Finding your voice

The thing I love about writing, is the exact same thing I love about reading. I'm lost in my own world. Truly, madly, deeply. There is nothing quite like that total gone-ness, of being held in complete safety. Then sometimes, as that same writer, you have to surface and meet the real world.

With this year's Agents' Party coming up, I am reminded of the dual task writers and illustrators face. Not only do you have to find the voice of your work, you also have to find the voice of YOU.

I spent the whole of last year searching for the 'right' voice for my WIP. Opening after opening after opening, and still it didn't resonate, didn't want to flow. So when I took my idea to the Agents' Party, and made a badge for my main character (all shiny and Blue-Petery) I shouldn't have been surprised at what happened next.

To begin with I couldn't find Foyles bookshop. Instead of trusting my own eyes to find it, I grasped my 'phone, and followed google maps. This is a lot like trying to find your way around by looking at the reflection of where you want to go. Twice I walked past Foyles, too busy following the blue arrow, that was upside down and back to front (as far as my brain could see).

I arrived, my eyes huge with the shelves of books, all that glass and light. Upstairs I signed myself in. A friendly waiter took my coat and presented me with a tray of wine. I took a glass and happily knocked it back. And the room gradually filled, like one of those speeded up films, with me still standing in the same place.

Someone else hovered at the edges. A lovely illustrator who'd recently moved to London. We chatted. She shared the same reservations about having the courage to talk about her work. Someone else joined in, moved on, and we stayed put. Like molecules, the room of people grouped and dispersed around us.

The panel of agents spoke. Then it was the writers' and illustrators' turn to take the floor. The two of us watched in awe, like two kids on the edge of a disco. If only we could be like all those daring dancers. Eventually I took a deep breath and dived in to the crowd gathered around the agents. When I glanced back, the illustrator had gone.

I only made it as far as three or four people deep. I asked eagerly about people's work, tried to talk about my book. But my voice did this thing where it becomes like an overtightened string. Higher and tinier, until I am left with no more than a mouse's squeak. Which is no good in a room brimful of chatter and buzz. And all the while the friendly waiter swooped by with more wine.

I collected my coat and left, my badge still hidden inside my bag. On the train home I remonstrated with myself. Why couldn't I have spoken like normal people?

But here's the thing. Going to events like the Agents' Party is a little like starting that opening. You need to do it in order to find your voice. And you need to keep on doing it until you get there.

I'm still looking. I wish all those going this year, the very best of luck!

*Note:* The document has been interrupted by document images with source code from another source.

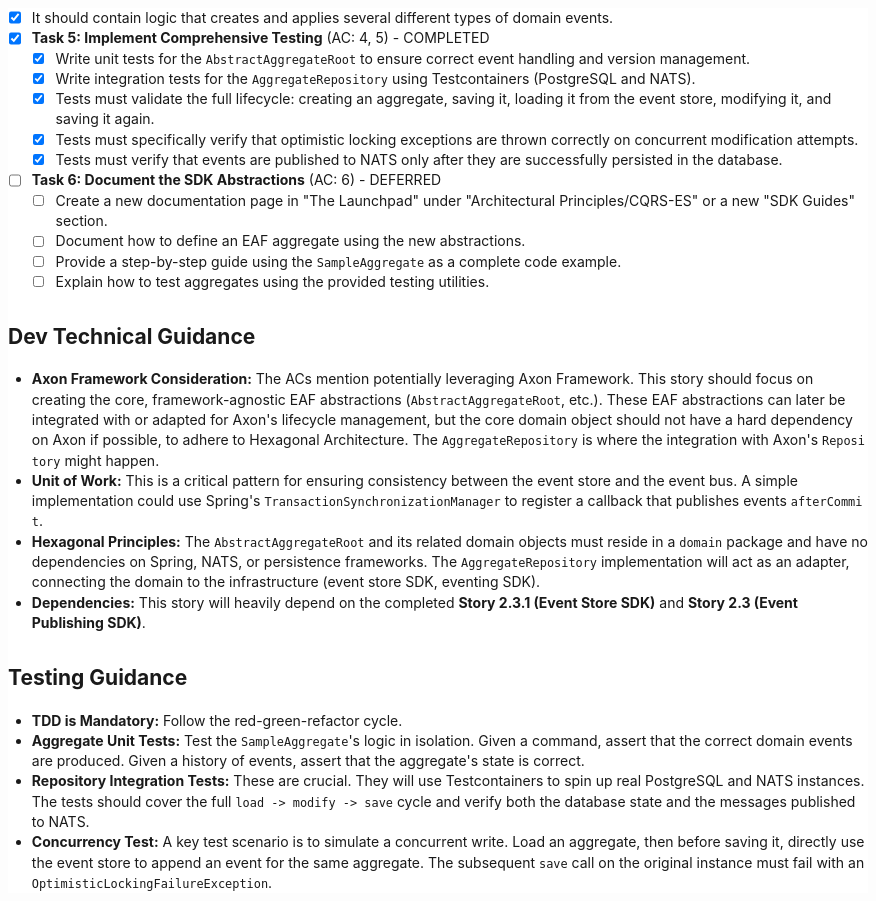   - [x] It should contain logic that creates and applies several different types of domain events.
- [x] **Task 5: Implement Comprehensive Testing** (AC: 4, 5) - COMPLETED
  - [x] Write unit tests for the `AbstractAggregateRoot` to ensure correct event handling and
        version management.
  - [x] Write integration tests for the `AggregateRepository` using Testcontainers (PostgreSQL and
        NATS).
  - [x] Tests must validate the full lifecycle: creating an aggregate, saving it, loading it from
        the event store, modifying it, and saving it again.
  - [x] Tests must specifically verify that optimistic locking exceptions are thrown correctly on
        concurrent modification attempts.
  - [x] Tests must verify that events are published to NATS only after they are successfully
        persisted in the database.
- [ ] **Task 6: Document the SDK Abstractions** (AC: 6) - DEFERRED
  - [ ] Create a new documentation page in "The Launchpad" under "Architectural Principles/CQRS-ES"
        or a new "SDK Guides" section.
  - [ ] Document how to define an EAF aggregate using the new abstractions.
  - [ ] Provide a step-by-step guide using the `SampleAggregate` as a complete code example.
  - [ ] Explain how to test aggregates using the provided testing utilities.

## Dev Technical Guidance

- **Axon Framework Consideration:** The ACs mention potentially leveraging Axon Framework. This
  story should focus on creating the core, framework-agnostic EAF abstractions
  (`AbstractAggregateRoot`, etc.). These EAF abstractions can later be integrated with or adapted
  for Axon's lifecycle management, but the core domain object should not have a hard dependency on
  Axon if possible, to adhere to Hexagonal Architecture. The `AggregateRepository` is where the
  integration with Axon's `Repository` might happen.
- **Unit of Work:** This is a critical pattern for ensuring consistency between the event store and
  the event bus. A simple implementation could use Spring's `TransactionSynchronizationManager` to
  register a callback that publishes events `afterCommit`.
- **Hexagonal Principles:** The `AbstractAggregateRoot` and its related domain objects must reside
  in a `domain` package and have no dependencies on Spring, NATS, or persistence frameworks. The
  `AggregateRepository` implementation will act as an adapter, connecting the domain to the
  infrastructure (event store SDK, eventing SDK).
- **Dependencies:** This story will heavily depend on the completed **Story 2.3.1 (Event Store
  SDK)** and **Story 2.3 (Event Publishing SDK)**.

## Testing Guidance

- **TDD is Mandatory:** Follow the red-green-refactor cycle.
- **Aggregate Unit Tests:** Test the `SampleAggregate`'s logic in isolation. Given a command, assert
  that the correct domain events are produced. Given a history of events, assert that the
  aggregate's state is correct.
- **Repository Integration Tests:** These are crucial. They will use Testcontainers to spin up real
  PostgreSQL and NATS instances. The tests should cover the full `load -> modify -> save` cycle and
  verify both the database state and the messages published to NATS.
- **Concurrency Test:** A key test scenario is to simulate a concurrent write. Load an aggregate,
  then before saving it, directly use the event store to append an event for the same aggregate. The
  subsequent `save` call on the original instance must fail with an
  `OptimisticLockingFailureException`.
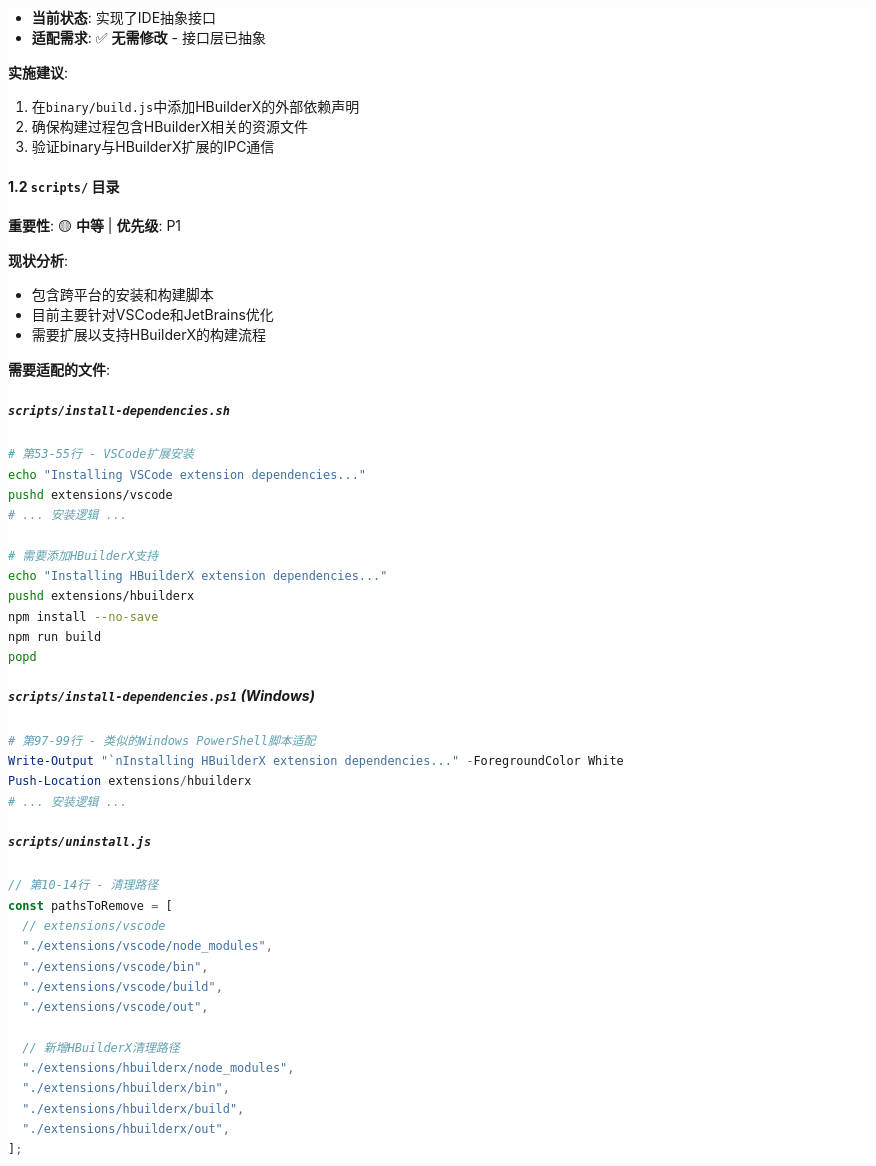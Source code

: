 - **当前状态**: 实现了IDE抽象接口
- **适配需求**: ✅ **无需修改** - 接口层已抽象

**实施建议**:

1. 在`binary/build.js`中添加HBuilderX的外部依赖声明
2. 确保构建过程包含HBuilderX相关的资源文件
3. 验证binary与HBuilderX扩展的IPC通信

#### 1.2 `scripts/` 目录

**重要性**: 🟡 **中等** | **优先级**: P1

**现状分析**:

- 包含跨平台的安装和构建脚本
- 目前主要针对VSCode和JetBrains优化
- 需要扩展以支持HBuilderX的构建流程

**需要适配的文件**:

##### `scripts/install-dependencies.sh`

```bash
# 第53-55行 - VSCode扩展安装
echo "Installing VSCode extension dependencies..."
pushd extensions/vscode
# ... 安装逻辑 ...

# 需要添加HBuilderX支持
echo "Installing HBuilderX extension dependencies..."
pushd extensions/hbuilderx
npm install --no-save
npm run build
popd
```

##### `scripts/install-dependencies.ps1` (Windows)

```powershell
# 第97-99行 - 类似的Windows PowerShell脚本适配
Write-Output "`nInstalling HBuilderX extension dependencies..." -ForegroundColor White
Push-Location extensions/hbuilderx
# ... 安装逻辑 ...
```

##### `scripts/uninstall.js`

```javascript
// 第10-14行 - 清理路径
const pathsToRemove = [
  // extensions/vscode
  "./extensions/vscode/node_modules",
  "./extensions/vscode/bin",
  "./extensions/vscode/build",
  "./extensions/vscode/out",

  // 新增HBuilderX清理路径
  "./extensions/hbuilderx/node_modules",
  "./extensions/hbuilderx/bin",
  "./extensions/hbuilderx/build",
  "./extensions/hbuilderx/out",
];
```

Don't forget to check out last week on W&P:
Sunday's Results of July's Slushpile Challenge with DKW Literary Agency
Monday's Ask a Picture Book Editor's advises how to promote yourself off-line
Tuesday's  Ten Minute Blog Break brings another veritable feast from Nick
Wednesday's Writer's Minds - this month featuring Toby Forward
Thursday's Network News from the Northwest

Nancy Saunders is the Editor of W&P. You can find some of her short stories here, and on Twitter @nancyesaunders


  1. Thank you, Eddd :-) Glad you liked it.

  2. Oh Nancy, there have been so many events where I've left thinking: "If only I'd been brave enough to talk to that person." Meeting strangers is always such a challenge!

  3. Indeed, Nick! Perhaps by the time I'm an Octogenarian, I won't give a hoot... :-)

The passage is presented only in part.